Extracted records
========================

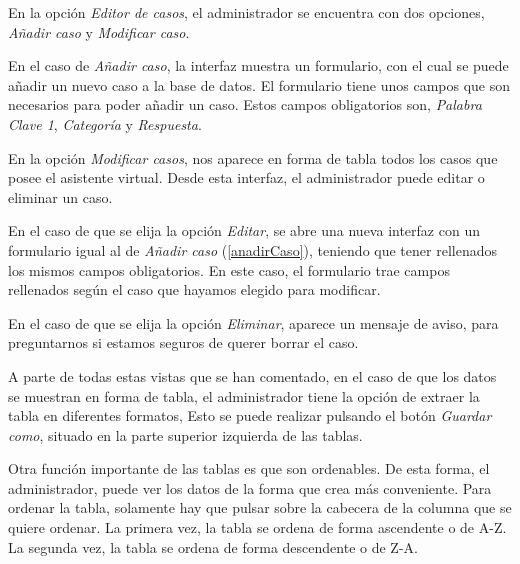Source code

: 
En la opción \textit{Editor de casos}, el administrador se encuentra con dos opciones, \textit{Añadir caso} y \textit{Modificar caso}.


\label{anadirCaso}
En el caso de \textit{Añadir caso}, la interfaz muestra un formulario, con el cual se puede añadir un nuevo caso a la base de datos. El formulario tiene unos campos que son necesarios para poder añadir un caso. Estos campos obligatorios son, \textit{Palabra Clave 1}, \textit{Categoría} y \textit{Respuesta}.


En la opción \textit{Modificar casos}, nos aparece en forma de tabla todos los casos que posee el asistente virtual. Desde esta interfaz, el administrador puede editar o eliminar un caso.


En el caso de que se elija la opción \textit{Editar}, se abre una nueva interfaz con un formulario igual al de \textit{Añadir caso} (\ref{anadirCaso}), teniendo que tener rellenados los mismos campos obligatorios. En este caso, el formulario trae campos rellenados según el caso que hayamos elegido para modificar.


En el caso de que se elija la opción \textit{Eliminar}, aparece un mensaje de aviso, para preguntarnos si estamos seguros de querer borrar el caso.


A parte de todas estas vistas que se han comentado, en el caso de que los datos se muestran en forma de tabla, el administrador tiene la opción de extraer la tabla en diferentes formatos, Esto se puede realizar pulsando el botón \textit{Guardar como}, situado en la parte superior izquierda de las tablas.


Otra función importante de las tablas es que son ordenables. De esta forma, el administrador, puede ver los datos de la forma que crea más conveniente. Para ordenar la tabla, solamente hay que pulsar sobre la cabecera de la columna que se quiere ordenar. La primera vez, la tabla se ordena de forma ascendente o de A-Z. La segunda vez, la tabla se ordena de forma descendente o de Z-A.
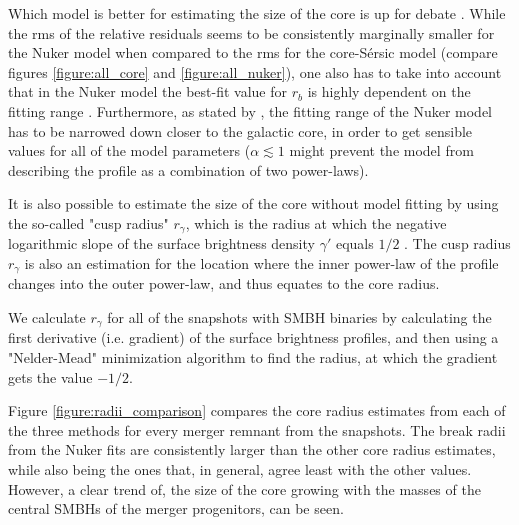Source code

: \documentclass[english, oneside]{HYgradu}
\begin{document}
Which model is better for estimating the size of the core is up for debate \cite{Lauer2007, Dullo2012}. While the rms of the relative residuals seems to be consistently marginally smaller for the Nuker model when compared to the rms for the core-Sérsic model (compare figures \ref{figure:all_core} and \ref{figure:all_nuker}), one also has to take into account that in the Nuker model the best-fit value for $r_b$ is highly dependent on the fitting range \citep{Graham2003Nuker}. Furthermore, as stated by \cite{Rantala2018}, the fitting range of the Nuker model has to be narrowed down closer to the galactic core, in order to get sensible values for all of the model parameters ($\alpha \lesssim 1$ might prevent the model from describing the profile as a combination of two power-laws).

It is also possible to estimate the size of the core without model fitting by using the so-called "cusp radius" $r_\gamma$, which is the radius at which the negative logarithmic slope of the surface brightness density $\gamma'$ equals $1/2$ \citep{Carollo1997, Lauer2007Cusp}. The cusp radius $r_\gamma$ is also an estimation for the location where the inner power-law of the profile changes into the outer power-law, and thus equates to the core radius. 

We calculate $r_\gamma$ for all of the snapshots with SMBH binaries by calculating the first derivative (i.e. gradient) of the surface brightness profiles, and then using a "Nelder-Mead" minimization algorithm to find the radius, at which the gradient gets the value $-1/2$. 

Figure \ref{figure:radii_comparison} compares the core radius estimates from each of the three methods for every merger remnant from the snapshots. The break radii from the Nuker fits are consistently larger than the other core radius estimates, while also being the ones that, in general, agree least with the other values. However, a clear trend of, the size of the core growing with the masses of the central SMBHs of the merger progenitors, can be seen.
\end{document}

========================

§ **Brief**
If a record contains a picture, drop the picture and repeat the rest exactly.

§ **Response below**
Source code

: 
En la opción \textit{Editor de casos}, el administrador se encuentra con dos opciones, \textit{Añadir caso} y \textit{Modificar caso}.


\label{anadirCaso}
En el caso de \textit{Añadir caso}, la interfaz muestra un formulario, con el cual se puede añadir un nuevo caso a la base de datos. El formulario tiene unos campos que son necesarios para poder añadir un caso. Estos campos obligatorios son, \textit{Palabra Clave 1}, \textit{Categoría} y \textit{Respuesta}.


En la opción \textit{Modificar casos}, nos aparece en forma de tabla todos los casos que posee el asistente virtual. Desde esta interfaz, el administrador puede editar o eliminar un caso.


En el caso de que se elija la opción \textit{Editar}, se abre una nueva interfaz con un formulario igual al de \textit{Añadir caso} (\ref{anadirCaso}), teniendo que tener rellenados los mismos campos obligatorios. En este caso, el formulario trae campos rellenados según el caso que hayamos elegido para modificar.


En el caso de que se elija la opción \textit{Eliminar}, aparece un mensaje de aviso, para preguntarnos si estamos seguros de querer borrar el caso.


A parte de todas estas vistas que se han comentado, en el caso de que los datos se muestran en forma de tabla, el administrador tiene la opción de extraer la tabla en diferentes formatos, Esto se puede realizar pulsando el botón \textit{Guardar como}, situado en la parte superior izquierda de las tablas.


Otra función importante de las tablas es que son ordenables. De esta forma, el administrador, puede ver los datos de la forma que crea más conveniente. Para ordenar la tabla, solamente hay que pulsar sobre la cabecera de la columna que se quiere ordenar. La primera vez, la tabla se ordena de forma ascendente o de A-Z. La segunda vez, la tabla se ordena de forma descendente o de Z-A.
Source code

: \documentclass[english, oneside]{HYgradu}
\begin{document}
Which model is better for estimating the size of the core is up for debate \cite{Lauer2007, Dullo2012}. While the rms of the relative residuals seems to be consistently marginally smaller for the Nuker model when compared to the rms for the core-Sérsic model (compare figures \ref{figure:all_core} and \ref{figure:all_nuker}), one also has to take into account that in the Nuker model the best-fit value for $r_b$ is highly dependent on the fitting range \citep{Graham2003Nuker}. Furthermore, as stated by \cite{Rantala2018}, the fitting range of the Nuker model has to be narrowed down closer to the galactic core, in order to get sensible values for all of the model parameters ($\alpha \lesssim 1$ might prevent the model from describing the profile as a combination of two power-laws).

It is also possible to estimate the size of the core without model fitting by using the so-called "cusp radius" $r_\gamma$, which is the radius at which the negative logarithmic slope of the surface brightness density $\gamma'$ equals $1/2$ \citep{Carollo1997, Lauer2007Cusp}. The cusp radius $r_\gamma$ is also an estimation for the location where the inner power-law of the profile changes into the outer power-law, and thus equates to the core radius. 

We calculate $r_\gamma$ for all of the snapshots with SMBH binaries by calculating the first derivative (i.e. gradient) of the surface brightness profiles, and then using a "Nelder-Mead" minimization algorithm to find the radius, at which the gradient gets the value $-1/2$. 

Figure \ref{figure:radii_comparison} compares the core radius estimates from each of the three methods for every merger remnant from the snapshots. The break radii from the Nuker fits are consistently larger than the other core radius estimates, while also being the ones that, in general, agree least with the other values. However, a clear trend of, the size of the core growing with the masses of the central SMBHs of the merger progenitors, can be seen.
\end{document}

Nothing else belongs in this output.